Uitspraak
vertegenwoordigd door A.F.M.J. Verhoeven
Hoge Raad
In deze zaak heeft de Hoge Raad op 11 juni 2021 uitspraak gedaan over de ontvankelijkheid van een beroep in cassatie. De belanghebbende, vertegenwoordigd door A.F.M.J. Verhoeven, had beroep aangetekend tegen een uitspraak van het Gerechtshof Amsterdam van 27 november 2020. De Hoge Raad constateerde dat de griffier van de Hoge Raad de belanghebbende op 26 februari 2021 had gewezen op de verschuldigdheid van griffierecht en een termijn van vier weken had gesteld voor de betaling daarvan.
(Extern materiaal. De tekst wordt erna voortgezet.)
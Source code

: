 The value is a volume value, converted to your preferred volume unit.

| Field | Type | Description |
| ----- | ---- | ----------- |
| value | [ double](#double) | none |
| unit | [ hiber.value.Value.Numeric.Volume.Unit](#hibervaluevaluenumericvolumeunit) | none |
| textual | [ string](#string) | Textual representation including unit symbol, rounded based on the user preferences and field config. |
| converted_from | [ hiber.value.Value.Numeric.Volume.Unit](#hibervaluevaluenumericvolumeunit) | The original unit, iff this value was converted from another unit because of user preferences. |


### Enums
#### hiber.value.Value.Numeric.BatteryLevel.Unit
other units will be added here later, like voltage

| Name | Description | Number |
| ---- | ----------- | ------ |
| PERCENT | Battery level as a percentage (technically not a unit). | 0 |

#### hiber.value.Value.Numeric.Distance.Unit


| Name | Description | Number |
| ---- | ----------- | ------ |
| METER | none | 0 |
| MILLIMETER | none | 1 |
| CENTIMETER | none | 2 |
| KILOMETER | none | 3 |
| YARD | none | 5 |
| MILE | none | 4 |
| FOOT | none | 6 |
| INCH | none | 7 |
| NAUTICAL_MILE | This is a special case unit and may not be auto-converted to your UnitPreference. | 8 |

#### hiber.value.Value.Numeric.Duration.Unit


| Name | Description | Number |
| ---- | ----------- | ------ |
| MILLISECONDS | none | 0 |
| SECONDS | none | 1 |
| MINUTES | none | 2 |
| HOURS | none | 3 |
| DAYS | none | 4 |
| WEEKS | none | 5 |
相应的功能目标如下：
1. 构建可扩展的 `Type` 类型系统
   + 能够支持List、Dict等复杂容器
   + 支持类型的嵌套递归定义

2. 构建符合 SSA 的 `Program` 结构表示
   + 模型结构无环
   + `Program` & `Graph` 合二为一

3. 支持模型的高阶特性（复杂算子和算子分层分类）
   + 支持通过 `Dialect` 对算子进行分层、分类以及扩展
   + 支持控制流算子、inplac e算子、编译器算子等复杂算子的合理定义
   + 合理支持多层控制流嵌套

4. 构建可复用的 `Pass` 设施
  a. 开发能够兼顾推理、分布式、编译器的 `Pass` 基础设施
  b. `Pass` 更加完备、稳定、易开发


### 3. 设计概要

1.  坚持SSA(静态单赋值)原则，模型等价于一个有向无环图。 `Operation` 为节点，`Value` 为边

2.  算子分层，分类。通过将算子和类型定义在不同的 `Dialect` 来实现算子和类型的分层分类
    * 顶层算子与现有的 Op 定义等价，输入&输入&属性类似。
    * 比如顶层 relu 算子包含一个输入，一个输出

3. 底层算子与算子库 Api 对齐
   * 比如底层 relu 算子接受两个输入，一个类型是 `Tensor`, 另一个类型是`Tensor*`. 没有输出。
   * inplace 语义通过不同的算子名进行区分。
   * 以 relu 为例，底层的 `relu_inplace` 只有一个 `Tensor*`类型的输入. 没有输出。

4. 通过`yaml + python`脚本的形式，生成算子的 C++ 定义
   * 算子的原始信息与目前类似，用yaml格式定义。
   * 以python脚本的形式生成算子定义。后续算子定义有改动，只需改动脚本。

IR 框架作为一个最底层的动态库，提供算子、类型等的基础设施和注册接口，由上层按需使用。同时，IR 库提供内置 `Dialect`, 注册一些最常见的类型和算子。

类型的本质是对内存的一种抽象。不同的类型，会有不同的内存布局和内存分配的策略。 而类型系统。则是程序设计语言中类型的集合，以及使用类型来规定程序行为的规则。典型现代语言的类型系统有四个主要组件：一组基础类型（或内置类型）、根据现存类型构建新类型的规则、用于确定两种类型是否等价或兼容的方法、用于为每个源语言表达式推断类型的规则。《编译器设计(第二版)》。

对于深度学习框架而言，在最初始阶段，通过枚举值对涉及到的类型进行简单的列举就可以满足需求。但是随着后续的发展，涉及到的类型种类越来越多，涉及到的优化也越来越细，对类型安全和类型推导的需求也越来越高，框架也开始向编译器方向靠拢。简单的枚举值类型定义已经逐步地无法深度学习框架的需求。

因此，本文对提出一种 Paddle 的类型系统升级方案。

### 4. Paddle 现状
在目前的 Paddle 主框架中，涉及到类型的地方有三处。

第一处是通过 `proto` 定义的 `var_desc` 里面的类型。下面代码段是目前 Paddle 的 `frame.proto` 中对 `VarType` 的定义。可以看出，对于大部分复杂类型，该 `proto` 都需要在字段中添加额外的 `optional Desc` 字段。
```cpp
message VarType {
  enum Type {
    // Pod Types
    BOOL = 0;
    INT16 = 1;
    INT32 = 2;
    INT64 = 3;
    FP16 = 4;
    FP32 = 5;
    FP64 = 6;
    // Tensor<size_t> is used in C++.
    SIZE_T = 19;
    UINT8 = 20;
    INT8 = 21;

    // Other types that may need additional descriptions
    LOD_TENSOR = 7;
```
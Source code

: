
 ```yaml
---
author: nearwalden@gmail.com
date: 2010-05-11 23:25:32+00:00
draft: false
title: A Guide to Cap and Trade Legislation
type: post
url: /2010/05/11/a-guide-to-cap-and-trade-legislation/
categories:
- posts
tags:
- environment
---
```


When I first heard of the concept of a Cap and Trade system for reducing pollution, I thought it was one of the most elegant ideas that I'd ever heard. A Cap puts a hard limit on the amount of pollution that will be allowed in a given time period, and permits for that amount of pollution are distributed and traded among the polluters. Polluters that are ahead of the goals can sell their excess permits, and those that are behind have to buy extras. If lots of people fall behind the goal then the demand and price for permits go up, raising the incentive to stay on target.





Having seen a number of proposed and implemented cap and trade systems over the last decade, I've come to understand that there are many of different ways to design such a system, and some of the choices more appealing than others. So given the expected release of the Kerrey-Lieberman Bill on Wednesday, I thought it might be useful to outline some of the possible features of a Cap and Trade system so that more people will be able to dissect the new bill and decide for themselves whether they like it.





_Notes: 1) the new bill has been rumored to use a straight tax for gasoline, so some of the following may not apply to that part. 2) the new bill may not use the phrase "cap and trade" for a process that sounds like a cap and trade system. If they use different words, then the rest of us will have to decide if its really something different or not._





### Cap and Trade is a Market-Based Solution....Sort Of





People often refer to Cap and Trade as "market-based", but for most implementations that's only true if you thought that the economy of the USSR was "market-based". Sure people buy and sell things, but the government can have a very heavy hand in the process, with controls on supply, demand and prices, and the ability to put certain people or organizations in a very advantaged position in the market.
Ondanks dat de brief volgens Track&Trace was afgeleverd, was het griffierecht niet voldaan.
Op 29 maart 2021 heeft de griffier een bericht in het digitaal dossier van de belanghebbende geplaatst, waarin deze in de gelegenheid werd gesteld om te verklaren waarom het griffierecht niet was betaald. Dit bericht werd ook per e-mail verzonden. De Hoge Raad ging ervan uit dat de belanghebbende dit bericht had ontvangen, maar zij heeft van de gelegenheid om te reageren geen gebruik gemaakt. Gelet op artikel 8:41, lid 6, van de Algemene wet bestuursrecht (Awb) moest het beroep in cassatie daarom niet-ontvankelijk worden verklaard.
De Hoge Raad heeft geen aanleiding gezien om de belanghebbende te veroordelen in de proceskosten. De beslissing van de Hoge Raad was dat het beroep in cassatie niet-ontvankelijk werd verklaard, en dit arrest werd openbaar uitgesproken op 11 juni 2021.